[WHAT TO DO] Look in the material below for the line with "## Speaker: Lance Tidwell" and the line with "Donc le padding", then set down exactly those two lines and all lines between, nothing more.

□ □ □ □

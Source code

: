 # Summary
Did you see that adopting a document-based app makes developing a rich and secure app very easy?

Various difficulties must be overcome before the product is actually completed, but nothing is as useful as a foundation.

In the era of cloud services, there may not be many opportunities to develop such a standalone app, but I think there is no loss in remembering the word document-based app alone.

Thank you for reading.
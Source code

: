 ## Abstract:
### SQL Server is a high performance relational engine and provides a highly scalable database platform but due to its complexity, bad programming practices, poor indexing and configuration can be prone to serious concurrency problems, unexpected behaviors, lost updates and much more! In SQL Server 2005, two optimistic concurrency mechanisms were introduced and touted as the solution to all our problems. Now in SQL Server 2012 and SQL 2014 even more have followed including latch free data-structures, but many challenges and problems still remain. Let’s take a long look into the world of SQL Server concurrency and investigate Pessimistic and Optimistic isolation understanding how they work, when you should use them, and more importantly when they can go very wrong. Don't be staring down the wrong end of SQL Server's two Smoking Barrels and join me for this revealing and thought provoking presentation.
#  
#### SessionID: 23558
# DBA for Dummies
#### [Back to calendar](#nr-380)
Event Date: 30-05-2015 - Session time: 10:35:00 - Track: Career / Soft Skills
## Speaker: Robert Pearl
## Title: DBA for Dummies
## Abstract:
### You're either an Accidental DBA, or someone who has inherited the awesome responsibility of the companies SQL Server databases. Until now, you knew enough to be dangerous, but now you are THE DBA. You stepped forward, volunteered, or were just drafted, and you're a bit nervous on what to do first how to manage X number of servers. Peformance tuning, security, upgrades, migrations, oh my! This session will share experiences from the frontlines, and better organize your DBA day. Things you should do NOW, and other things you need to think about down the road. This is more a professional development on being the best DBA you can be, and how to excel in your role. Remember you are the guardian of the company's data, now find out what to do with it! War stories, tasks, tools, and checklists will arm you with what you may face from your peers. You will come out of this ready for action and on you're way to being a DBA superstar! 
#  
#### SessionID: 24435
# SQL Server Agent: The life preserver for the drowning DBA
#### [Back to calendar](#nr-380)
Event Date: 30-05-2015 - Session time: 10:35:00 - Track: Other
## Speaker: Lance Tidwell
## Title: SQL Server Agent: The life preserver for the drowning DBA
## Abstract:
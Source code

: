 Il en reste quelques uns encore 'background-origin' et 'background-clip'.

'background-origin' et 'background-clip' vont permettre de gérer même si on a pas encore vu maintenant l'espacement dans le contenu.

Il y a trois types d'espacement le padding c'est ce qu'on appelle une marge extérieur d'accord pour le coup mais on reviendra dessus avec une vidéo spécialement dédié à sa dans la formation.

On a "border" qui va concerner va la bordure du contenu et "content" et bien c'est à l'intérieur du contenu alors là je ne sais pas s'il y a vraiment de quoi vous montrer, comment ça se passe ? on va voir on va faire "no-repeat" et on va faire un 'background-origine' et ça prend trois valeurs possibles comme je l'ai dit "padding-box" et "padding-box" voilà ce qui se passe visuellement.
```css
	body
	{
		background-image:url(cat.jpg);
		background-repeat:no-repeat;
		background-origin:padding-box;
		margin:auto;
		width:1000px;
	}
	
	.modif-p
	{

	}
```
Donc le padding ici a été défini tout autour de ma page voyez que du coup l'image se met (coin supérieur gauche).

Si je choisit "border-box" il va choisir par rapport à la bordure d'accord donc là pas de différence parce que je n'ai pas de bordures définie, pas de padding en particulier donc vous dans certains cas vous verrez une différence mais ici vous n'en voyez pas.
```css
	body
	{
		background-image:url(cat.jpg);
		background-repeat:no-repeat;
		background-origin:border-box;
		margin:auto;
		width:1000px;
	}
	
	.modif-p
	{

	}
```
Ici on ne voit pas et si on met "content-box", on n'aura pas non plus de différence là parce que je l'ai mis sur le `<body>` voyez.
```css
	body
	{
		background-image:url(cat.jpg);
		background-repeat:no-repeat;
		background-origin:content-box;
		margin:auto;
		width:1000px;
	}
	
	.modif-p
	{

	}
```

□ □ □ □

[SOLUTION FOR THIS PROBLEM]
## Speaker: Lance Tidwell
## Title: SQL Server Agent: The life preserver for the drowning DBA
## Abstract:
Source code

: Il en reste quelques uns encore 'background-origin' et 'background-clip'.

'background-origin' et 'background-clip' vont permettre de gérer même si on a pas encore vu maintenant l'espacement dans le contenu.

Il y a trois types d'espacement le padding c'est ce qu'on appelle une marge extérieur d'accord pour le coup mais on reviendra dessus avec une vidéo spécialement dédié à sa dans la formation.

On a "border" qui va concerner va la bordure du contenu et "content" et bien c'est à l'intérieur du contenu alors là je ne sais pas s'il y a vraiment de quoi vous montrer, comment ça se passe ? on va voir on va faire "no-repeat" et on va faire un 'background-origine' et ça prend trois valeurs possibles comme je l'ai dit "padding-box" et "padding-box" voilà ce qui se passe visuellement.
```css
	body
	{
		background-image:url(cat.jpg);
		background-repeat:no-repeat;
		background-origin:padding-box;
		margin:auto;
		width:1000px;
	}
	
	.modif-p
	{

	}
```
Donc le padding ici a été défini tout autour de ma page voyez que du coup l'image se met (coin supérieur gauche).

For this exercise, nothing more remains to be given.